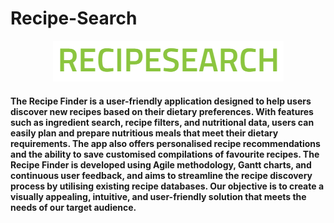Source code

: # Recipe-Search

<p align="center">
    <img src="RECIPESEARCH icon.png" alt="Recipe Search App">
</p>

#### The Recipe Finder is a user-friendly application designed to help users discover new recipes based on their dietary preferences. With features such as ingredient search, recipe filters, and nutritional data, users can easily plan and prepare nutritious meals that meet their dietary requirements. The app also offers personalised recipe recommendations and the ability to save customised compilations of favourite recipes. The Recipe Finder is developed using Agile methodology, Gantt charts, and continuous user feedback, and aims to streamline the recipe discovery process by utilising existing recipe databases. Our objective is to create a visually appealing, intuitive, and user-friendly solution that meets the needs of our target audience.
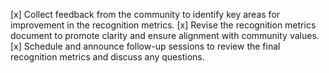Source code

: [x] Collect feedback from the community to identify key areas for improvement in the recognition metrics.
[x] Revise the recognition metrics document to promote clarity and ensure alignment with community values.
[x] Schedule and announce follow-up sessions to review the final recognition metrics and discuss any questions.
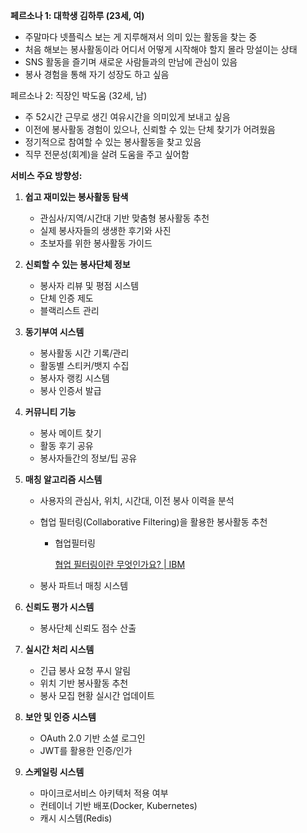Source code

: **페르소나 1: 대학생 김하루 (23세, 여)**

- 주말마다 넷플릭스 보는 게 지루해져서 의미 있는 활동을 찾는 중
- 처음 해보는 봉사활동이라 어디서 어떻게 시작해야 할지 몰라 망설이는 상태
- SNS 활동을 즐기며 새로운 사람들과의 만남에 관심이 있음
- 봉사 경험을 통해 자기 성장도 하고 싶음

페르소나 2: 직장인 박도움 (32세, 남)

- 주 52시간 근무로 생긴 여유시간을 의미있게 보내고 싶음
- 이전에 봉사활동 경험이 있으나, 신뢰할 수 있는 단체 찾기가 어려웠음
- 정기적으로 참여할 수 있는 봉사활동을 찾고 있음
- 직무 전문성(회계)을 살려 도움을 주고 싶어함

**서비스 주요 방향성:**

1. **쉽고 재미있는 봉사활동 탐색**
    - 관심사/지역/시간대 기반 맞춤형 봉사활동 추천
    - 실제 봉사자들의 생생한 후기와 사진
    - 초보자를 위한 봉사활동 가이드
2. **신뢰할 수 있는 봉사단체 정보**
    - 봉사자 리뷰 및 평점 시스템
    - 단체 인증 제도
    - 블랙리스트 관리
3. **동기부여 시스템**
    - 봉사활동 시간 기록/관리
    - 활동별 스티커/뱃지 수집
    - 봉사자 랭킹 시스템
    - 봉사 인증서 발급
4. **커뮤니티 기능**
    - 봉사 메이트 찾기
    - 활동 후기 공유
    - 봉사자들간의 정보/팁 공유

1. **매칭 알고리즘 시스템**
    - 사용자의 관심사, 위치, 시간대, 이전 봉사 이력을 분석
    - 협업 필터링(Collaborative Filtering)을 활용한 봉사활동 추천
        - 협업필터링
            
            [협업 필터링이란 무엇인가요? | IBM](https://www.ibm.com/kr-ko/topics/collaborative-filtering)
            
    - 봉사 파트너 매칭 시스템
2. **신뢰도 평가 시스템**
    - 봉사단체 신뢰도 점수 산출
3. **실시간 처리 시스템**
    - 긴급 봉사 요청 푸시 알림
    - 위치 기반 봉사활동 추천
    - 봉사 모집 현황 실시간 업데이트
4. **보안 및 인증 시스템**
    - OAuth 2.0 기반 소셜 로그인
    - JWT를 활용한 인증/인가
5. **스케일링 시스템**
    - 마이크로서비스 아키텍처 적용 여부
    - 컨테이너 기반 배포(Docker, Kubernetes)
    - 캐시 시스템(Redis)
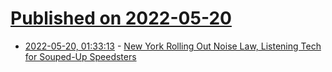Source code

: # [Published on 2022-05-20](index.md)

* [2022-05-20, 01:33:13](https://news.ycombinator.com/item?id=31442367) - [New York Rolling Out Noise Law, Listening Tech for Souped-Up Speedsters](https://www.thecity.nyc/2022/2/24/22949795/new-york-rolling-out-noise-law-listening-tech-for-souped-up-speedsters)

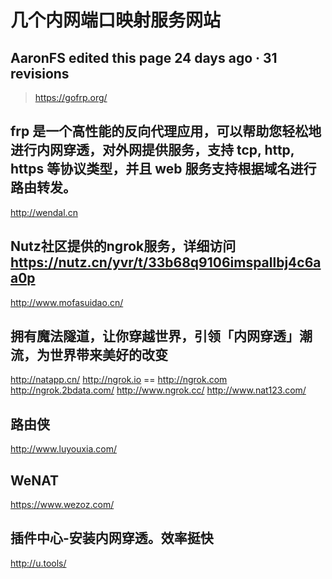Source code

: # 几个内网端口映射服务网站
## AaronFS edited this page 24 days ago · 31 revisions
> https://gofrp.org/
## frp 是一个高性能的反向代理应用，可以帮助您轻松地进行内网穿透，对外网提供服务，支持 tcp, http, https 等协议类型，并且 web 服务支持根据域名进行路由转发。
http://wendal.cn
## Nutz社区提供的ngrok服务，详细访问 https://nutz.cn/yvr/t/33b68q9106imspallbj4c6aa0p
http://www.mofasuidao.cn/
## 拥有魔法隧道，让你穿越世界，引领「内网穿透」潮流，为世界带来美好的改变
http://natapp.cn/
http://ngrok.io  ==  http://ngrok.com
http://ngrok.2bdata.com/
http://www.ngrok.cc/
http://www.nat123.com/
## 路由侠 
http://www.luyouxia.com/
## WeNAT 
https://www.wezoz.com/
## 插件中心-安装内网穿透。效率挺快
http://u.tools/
+ + + + +
§ EXERCISE AIM: The expected answer is a word-for-word copy of every line from the one that contains "## frp 是一个高性能的反向代理应用，可以帮助您轻松地进行内网穿透，对外网提供服务，支持" through the final line of the material.

§ SOLUTION TO THIS PROBLEM:
## frp 是一个高性能的反向代理应用，可以帮助您轻松地进行内网穿透，对外网提供服务，支持 tcp, http, https 等协议类型，并且 web 服务支持根据域名进行路由转发。
http://wendal.cn
## Nutz社区提供的ngrok服务，详细访问 https://nutz.cn/yvr/t/33b68q9106imspallbj4c6aa0p
http://www.mofasuidao.cn/
## 拥有魔法隧道，让你穿越世界，引领「内网穿透」潮流，为世界带来美好的改变
http://natapp.cn/
http://ngrok.io  ==  http://ngrok.com
http://ngrok.2bdata.com/
http://www.ngrok.cc/
http://www.nat123.com/
## 路由侠 
http://www.luyouxia.com/
## WeNAT 
https://www.wezoz.com/
## 插件中心-安装内网穿透。效率挺快
http://u.tools/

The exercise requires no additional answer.